The Co-Si-B amorphous wires having the negative magnetostriction comprises shell and core domains and exhibits the re-entrant flux reversal as the Fe-Si-B wire with positive magnetostriction. One of the characteristic features of Co based wires is that a sharp pulse voltage generation between two wire ends (Matteucci effect) is accompanied with re-entrant flux reversal, which is useful for sensor application because of no need for sense windings. In this work, we studied the origin of the large Matteucci effect of Co-Si-B wires by domain observation with a Kerr microscope and by Sixtus–Tonks experiments by driving the reverse domain propagation with the circular fields generated by the current through wires. We also tried to measure the hysteresis loop in the circular direction by integrating the Matteucci voltage. It was found that the domain patterns of the Co-Si-B wire surface is not the previously reported bamboo configuration but the helical configuration. Most of the anisotropy of the amorphous materials is magnetostrictive in origin. The helical anisotropy of Co based wire seems consistent, if we assume the same residual stress distribution as in the steel rod quenched into the water.

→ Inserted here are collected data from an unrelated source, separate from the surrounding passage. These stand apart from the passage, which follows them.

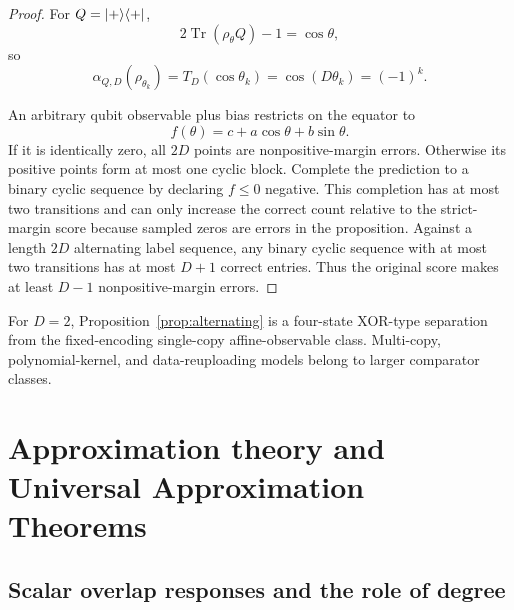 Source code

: \documentclass[pdflatex,sn-mathphys,NameDate,iicol]{sn-jnl}
\newcommand{\Tr}{\operatorname{Tr}}
\newcommand{\proj}[1]{\ket{#1}\!\bra{#1}}
\begin{document}
\begin{proof}
For $Q=\proj+$,
\begin{equation}
  2\Tr(\rho_{\theta}Q)-1=\cos\theta,
\end{equation}
so
\begin{equation}
  \alpha_{Q,D}(\rho_{\theta_k})
  =
  T_D(\cos\theta_k)
  =
  \cos(D\theta_k)
  =
  (-1)^k.
\end{equation}

An arbitrary qubit observable plus bias restricts on the equator to
\begin{equation}
  f(\theta)=c+a\cos\theta+b\sin\theta.
\end{equation}
If it is identically zero, all $2D$ points are nonpositive-margin errors.
Otherwise its positive points form at most one cyclic block. Complete the
prediction to a binary cyclic sequence by declaring $f\le0$ negative. This
completion has at most two transitions and can only increase the correct
count relative to the strict-margin score because sampled zeros are errors
in the proposition. Against a length $2D$ alternating label sequence, any
binary cyclic sequence with at most two transitions has at most $D+1$
correct entries. Thus the original score makes at least $D-1$
nonpositive-margin errors.
\end{proof}

\begin{remark}
For $D=2$, Proposition~\ref{prop:alternating} is a four-state XOR-type
separation from the fixed-encoding single-copy affine-observable class.
Multi-copy, polynomial-kernel, and data-reuploading models belong to larger
comparator classes.
\end{remark}

\section{Approximation theory and Universal Approximation Theorems}
\label{sec:approximation}

\subsection{Scalar overlap responses and the role of degree}
\end{document}
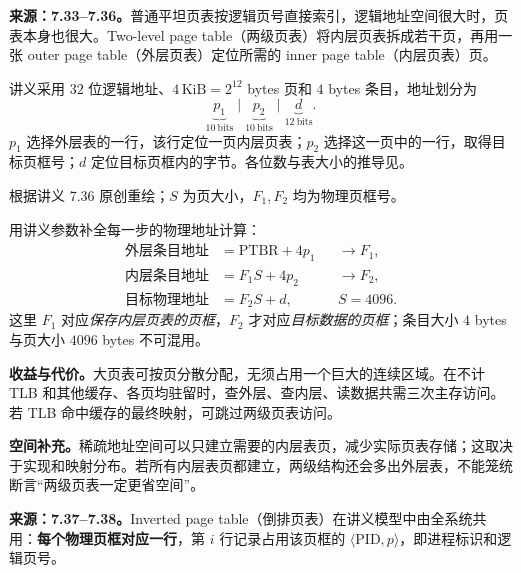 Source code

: \textbf{来源：7.33--7.36。}普通平坦页表按逻辑页号直接索引，逻辑地址空间很大时，页表本身也很大。Two-level page table（两级页表）将内层页表拆成若干页，再用一张 outer page table（外层页表）定位所需的 inner page table（内层页表）页。

讲义采用 $32$ 位逻辑地址、$4\,\mathrm{KiB}=2^{12}$ bytes 页和 $4$ bytes 条目，地址划分为
\[
 \boxed{\underbrace{p_1}_{10\ \mathrm{bits}}\;\big|\;
        \underbrace{p_2}_{10\ \mathrm{bits}}\;\big|\;
        \underbrace{d}_{12\ \mathrm{bits}}}.
\]
$p_1$ 选择外层表的一行，该行定位一页内层页表；$p_2$ 选择这一页中的一行，取得目标页框号；$d$ 定位目标页框内的字节。各位数与表大小的推导见。

\begin{center}


{\small 根据讲义 7.36 原创重绘；$S$ 为页大小，$F_1,F_2$ 均为物理页框号。}
\end{center}

用讲义参数补全每一步的物理地址计算：
\[
\begin{aligned}
 \text{外层条目地址}&=\mathrm{PTBR}+4p_1
                   &&\longrightarrow F_1,\\
 \text{内层条目地址}&=F_1S+4p_2
                   &&\longrightarrow F_2,\\
 \text{目标物理地址}&=F_2S+d,
                   &&S=4096.
\end{aligned}
\]
这里 $F_1$ 对应\emph{保存内层页表的页框}，$F_2$ 才对应\emph{目标数据的页框}；条目大小 $4$ bytes 与页大小 $4096$ bytes 不可混用。

\textbf{收益与代价。}大页表可按页分散分配，无须占用一个巨大的连续区域。在不计 TLB 和其他缓存、各页均驻留时，查外层、查内层、读数据共需三次主存访问。若 TLB 命中缓存的最终映射，可跳过两级页表访问。

\textbf{空间补充。}稀疏地址空间可以只建立需要的内层表页，减少实际页表存储；这取决于实现和映射分布。若所有内层表页都建立，两级结构还会多出外层表，不能笼统断言“两级页表一定更省空间”。


\textbf{来源：7.37--7.38。}Inverted page table（倒排页表）在讲义模型中由全系统共用：\textbf{每个物理页框对应一行}，第 $i$ 行记录占用该页框的 $\langle\mathrm{PID},p\rangle$，即进程标识和逻辑页号。

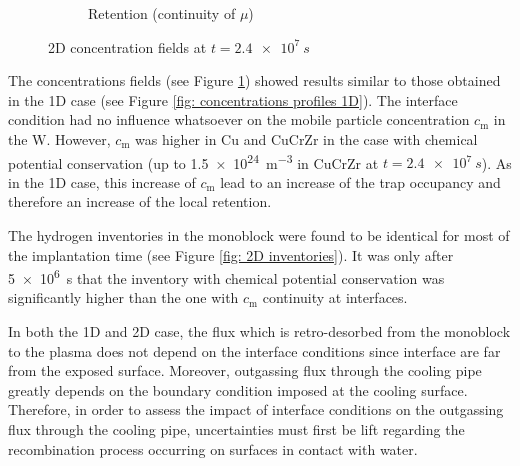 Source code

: \begin{figure}
\begin{subfigure}{0.5\linewidth}
        \caption{Retention (continuity of $\mu$)}
    \end{subfigure}
    \caption{2D concentration fields at $t=\SI{2.4e7}{s}$}
    \label{fig: concentrations fields 2d}
\end{figure}

The concentrations fields (see Figure \ref{fig: concentrations fields 2d}) showed results similar to those obtained in the 1D case (see Figure \ref{fig: concentrations profiles 1D}).
The interface condition had no influence whatsoever on the mobile particle concentration $c_\mathrm{m}$ in the W.
However, $c_\mathrm{m}$ was higher in Cu and CuCrZr in the case with chemical potential conservation (up to \SI{1.5e24}{m^{-3}} in CuCrZr at $t=\SI{2.4e7}{s}$).
As in the 1D case, this increase of $c_\mathrm{m}$ lead to an increase of the trap occupancy and therefore an increase of the local retention.

The hydrogen inventories in the monoblock were found to be identical for most of the implantation time (see Figure \ref{fig: 2D inventories}).
It was only after \SI{5e6}{s} that the inventory with chemical potential conservation was significantly higher than the one with $c_\mathrm{m}$ continuity at interfaces.

In both the 1D and 2D case, the flux which is retro-desorbed from the monoblock to the plasma does not depend on the interface conditions since interface are far from the exposed surface.
Moreover, outgassing flux through the cooling pipe greatly depends on the boundary condition imposed at the cooling surface.
Therefore, in order to assess the impact of interface conditions on the outgassing flux through the cooling pipe, uncertainties must first be lift regarding the recombination process occurring on surfaces in contact with water.

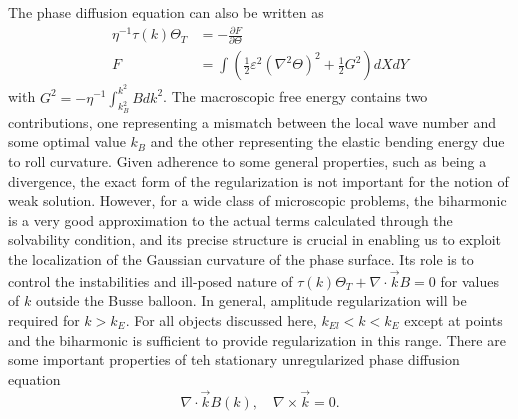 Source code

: \documentclass[12pt]{article}
\newcounter{problem}
\newcounter{solution}
\begin{document}
The phase diffusion equation can also be written as
\begin{align*}
    \eta^{-1}\tau(k)\Theta_T &= -\frac{\partial F}{\partial \Theta}\\
    F &= \int \left( \frac{1}{2}\varepsilon^2(\nabla^2\Theta)^2+\frac{1}{2}G^2\right)dXdY
\end{align*}
with $G^2=-\eta^{-1}\int_{k_B^2}^{k^2}Bdk^2$. \newline
The macroscopic free energy contains two contributions, one representing a mismatch between the local wave number and some optimal value $k_B$ and the other representing the elastic bending energy due to roll curvature.
\hspace*{10mm} Given adherence to some general properties, such as being a divergence, the exact form of the regularization is not important for the notion of weak solution. However, for a wide class of microscopic problems, the biharmonic is a very good approximation to the actual terms calculated through the solvability condition, and its precise structure is crucial in enabling us to exploit the localization of the Gaussian curvature of the phase surface. Its role is to control the instabilities and ill-posed nature of $\tau(k)\Theta_T + \nabla \cdot \vec{k}B=0$ for values of $k$ outside the Busse balloon. In general, amplitude regularization will be required for $k>k_E$. For all objects discussed here, $k_{El}<k<k_E$ except at points and the biharmonic is sufficient to provide regularization in this range. \newline
\hspace*{10mm} There are some important properties of teh stationary unregularized phase diffusion equation
\[
    \nabla \cdot \vec{k}B(k), \quad \nabla \times \vec{k} = 0.
\] 
\end{document}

Because of the helical anisotropy, the Co wire has the big circular component of magnetization in the core domain as well as in the shell domain, and both domain can interact near the interface region. It was found that reverse domain propagation along the wire axis can be caused by application of the circular field and that the shell domain moves discontinuously during the re-entrant flux reversal in the core domain. These circular magnetization components in both core and shell domains due to helical anisotropy and their interaction seems responsible for the large Matteucci effect in the Co-Si-B wires.